* Your instructions:
Exact reproduction of all the data is needed.
BEGIN Dataset entries
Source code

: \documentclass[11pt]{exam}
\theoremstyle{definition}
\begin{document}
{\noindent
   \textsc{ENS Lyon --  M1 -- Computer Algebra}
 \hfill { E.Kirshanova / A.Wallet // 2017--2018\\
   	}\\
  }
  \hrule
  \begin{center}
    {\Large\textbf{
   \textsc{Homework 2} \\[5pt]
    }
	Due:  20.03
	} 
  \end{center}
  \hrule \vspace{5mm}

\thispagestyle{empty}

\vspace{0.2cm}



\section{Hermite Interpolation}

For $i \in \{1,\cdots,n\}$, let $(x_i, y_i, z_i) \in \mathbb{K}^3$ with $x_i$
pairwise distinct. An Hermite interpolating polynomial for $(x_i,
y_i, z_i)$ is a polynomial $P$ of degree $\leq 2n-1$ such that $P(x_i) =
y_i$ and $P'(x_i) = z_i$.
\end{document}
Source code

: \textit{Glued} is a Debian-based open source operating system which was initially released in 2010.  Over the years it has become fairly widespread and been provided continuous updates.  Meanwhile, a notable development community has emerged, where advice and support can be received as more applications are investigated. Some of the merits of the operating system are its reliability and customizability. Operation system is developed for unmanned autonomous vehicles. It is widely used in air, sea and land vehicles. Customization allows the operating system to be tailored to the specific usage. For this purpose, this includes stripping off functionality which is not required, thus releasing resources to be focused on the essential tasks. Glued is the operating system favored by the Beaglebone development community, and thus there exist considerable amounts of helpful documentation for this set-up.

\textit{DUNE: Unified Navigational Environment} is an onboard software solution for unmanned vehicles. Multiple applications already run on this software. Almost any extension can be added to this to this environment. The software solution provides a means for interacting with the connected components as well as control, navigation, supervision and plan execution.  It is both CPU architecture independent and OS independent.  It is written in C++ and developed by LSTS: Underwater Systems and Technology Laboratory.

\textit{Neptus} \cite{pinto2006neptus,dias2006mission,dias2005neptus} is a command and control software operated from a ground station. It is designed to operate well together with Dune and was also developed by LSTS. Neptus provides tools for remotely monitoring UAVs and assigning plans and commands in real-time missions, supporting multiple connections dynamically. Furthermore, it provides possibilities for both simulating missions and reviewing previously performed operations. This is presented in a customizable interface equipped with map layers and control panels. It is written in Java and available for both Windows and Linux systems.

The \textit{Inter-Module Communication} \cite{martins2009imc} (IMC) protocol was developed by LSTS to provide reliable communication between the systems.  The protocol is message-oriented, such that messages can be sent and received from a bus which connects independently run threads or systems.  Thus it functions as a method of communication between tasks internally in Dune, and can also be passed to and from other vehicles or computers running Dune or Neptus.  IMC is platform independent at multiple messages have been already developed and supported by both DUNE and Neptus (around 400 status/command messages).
END Dataset entries
* Response for this exercise:
Source code

: \documentclass[11pt]{exam}
\theoremstyle{definition}
\begin{document}
{\noindent
   \textsc{ENS Lyon --  M1 -- Computer Algebra}
 \hfill { E.Kirshanova / A.Wallet // 2017--2018\\
   	}\\
  }
  \hrule
  \begin{center}
    {\Large\textbf{
   \textsc{Homework 2} \\[5pt]
    }
	Due:  20.03
	} 
  \end{center}
  \hrule \vspace{5mm}

\thispagestyle{empty}

\vspace{0.2cm}



\section{Hermite Interpolation}

For $i \in \{1,\cdots,n\}$, let $(x_i, y_i, z_i) \in \mathbb{K}^3$ with $x_i$
pairwise distinct. An Hermite interpolating polynomial for $(x_i,
y_i, z_i)$ is a polynomial $P$ of degree $\leq 2n-1$ such that $P(x_i) =
y_i$ and $P'(x_i) = z_i$.
\end{document}
Source code

: \textit{Glued} is a Debian-based open source operating system which was initially released in 2010.  Over the years it has become fairly widespread and been provided continuous updates.  Meanwhile, a notable development community has emerged, where advice and support can be received as more applications are investigated. Some of the merits of the operating system are its reliability and customizability. Operation system is developed for unmanned autonomous vehicles. It is widely used in air, sea and land vehicles. Customization allows the operating system to be tailored to the specific usage. For this purpose, this includes stripping off functionality which is not required, thus releasing resources to be focused on the essential tasks. Glued is the operating system favored by the Beaglebone development community, and thus there exist considerable amounts of helpful documentation for this set-up.

\textit{DUNE: Unified Navigational Environment} is an onboard software solution for unmanned vehicles. Multiple applications already run on this software. Almost any extension can be added to this to this environment. The software solution provides a means for interacting with the connected components as well as control, navigation, supervision and plan execution.  It is both CPU architecture independent and OS independent.  It is written in C++ and developed by LSTS: Underwater Systems and Technology Laboratory.

\textit{Neptus} \cite{pinto2006neptus,dias2006mission,dias2005neptus} is a command and control software operated from a ground station. It is designed to operate well together with Dune and was also developed by LSTS. Neptus provides tools for remotely monitoring UAVs and assigning plans and commands in real-time missions, supporting multiple connections dynamically. Furthermore, it provides possibilities for both simulating missions and reviewing previously performed operations. This is presented in a customizable interface equipped with map layers and control panels. It is written in Java and available for both Windows and Linux systems.

The \textit{Inter-Module Communication} \cite{martins2009imc} (IMC) protocol was developed by LSTS to provide reliable communication between the systems.  The protocol is message-oriented, such that messages can be sent and received from a bus which connects independently run threads or systems.  Thus it functions as a method of communication between tasks internally in Dune, and can also be passed to and from other vehicles or computers running Dune or Neptus.  IMC is platform independent at multiple messages have been already developed and supported by both DUNE and Neptus (around 400 status/command messages).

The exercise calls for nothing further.